# Exercise
Show each line of the entries below in which the word "high" appears.

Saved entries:
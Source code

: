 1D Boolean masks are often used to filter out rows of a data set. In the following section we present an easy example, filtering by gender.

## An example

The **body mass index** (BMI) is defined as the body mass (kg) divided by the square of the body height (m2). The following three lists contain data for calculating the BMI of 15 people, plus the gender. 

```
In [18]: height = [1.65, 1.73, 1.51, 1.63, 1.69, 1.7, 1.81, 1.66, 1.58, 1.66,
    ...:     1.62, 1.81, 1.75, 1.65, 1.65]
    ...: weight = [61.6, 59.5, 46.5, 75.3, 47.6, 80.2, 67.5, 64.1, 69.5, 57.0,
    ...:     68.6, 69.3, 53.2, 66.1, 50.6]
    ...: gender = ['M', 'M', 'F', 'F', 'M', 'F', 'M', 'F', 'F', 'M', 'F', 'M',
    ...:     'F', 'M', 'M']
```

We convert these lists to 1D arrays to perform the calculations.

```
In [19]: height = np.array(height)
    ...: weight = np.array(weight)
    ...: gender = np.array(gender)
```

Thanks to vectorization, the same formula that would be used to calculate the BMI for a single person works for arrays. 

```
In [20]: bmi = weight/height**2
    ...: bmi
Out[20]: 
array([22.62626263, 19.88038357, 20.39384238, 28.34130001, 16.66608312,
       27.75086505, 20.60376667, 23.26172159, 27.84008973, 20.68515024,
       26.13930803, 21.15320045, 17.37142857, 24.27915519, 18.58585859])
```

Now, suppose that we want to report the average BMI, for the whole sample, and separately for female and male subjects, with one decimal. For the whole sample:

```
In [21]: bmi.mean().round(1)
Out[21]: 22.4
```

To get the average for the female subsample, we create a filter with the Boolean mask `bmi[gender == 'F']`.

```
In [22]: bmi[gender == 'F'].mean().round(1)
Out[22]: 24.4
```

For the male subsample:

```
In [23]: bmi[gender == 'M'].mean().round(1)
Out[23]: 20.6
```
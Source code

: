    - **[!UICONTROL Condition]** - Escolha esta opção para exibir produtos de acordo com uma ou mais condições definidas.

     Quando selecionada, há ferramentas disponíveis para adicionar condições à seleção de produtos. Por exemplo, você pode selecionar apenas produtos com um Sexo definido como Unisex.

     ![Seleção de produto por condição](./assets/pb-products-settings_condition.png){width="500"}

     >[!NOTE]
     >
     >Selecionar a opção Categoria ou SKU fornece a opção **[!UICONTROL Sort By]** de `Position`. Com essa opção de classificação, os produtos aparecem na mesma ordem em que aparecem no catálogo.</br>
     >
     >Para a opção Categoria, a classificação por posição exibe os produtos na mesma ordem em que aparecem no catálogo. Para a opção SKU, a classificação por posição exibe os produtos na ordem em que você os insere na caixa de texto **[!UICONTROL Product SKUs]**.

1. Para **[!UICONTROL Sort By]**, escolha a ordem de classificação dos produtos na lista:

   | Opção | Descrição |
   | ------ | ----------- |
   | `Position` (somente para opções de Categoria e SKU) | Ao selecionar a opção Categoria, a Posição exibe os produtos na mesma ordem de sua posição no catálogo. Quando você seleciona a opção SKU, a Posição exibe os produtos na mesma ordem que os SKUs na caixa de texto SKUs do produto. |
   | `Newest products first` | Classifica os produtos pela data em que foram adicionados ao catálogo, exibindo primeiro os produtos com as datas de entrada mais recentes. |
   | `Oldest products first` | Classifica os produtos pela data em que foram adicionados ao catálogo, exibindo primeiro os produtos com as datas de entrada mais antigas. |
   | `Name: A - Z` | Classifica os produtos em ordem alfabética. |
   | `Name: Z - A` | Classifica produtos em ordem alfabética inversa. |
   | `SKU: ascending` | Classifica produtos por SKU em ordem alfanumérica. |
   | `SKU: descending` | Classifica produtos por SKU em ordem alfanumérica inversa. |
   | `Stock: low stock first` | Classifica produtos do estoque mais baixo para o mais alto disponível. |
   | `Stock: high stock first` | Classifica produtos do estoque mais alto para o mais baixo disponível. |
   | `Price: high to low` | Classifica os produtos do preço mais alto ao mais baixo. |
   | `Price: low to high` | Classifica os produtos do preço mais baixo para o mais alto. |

# Exercise answer
   | `Stock: high stock first` | Classifica produtos do estoque mais alto para o mais baixo disponível. |
   | `Price: high to low` | Classifica os produtos do preço mais alto ao mais baixo. |
   | `Price: low to high` | Classifica os produtos do preço mais baixo para o mais alto. |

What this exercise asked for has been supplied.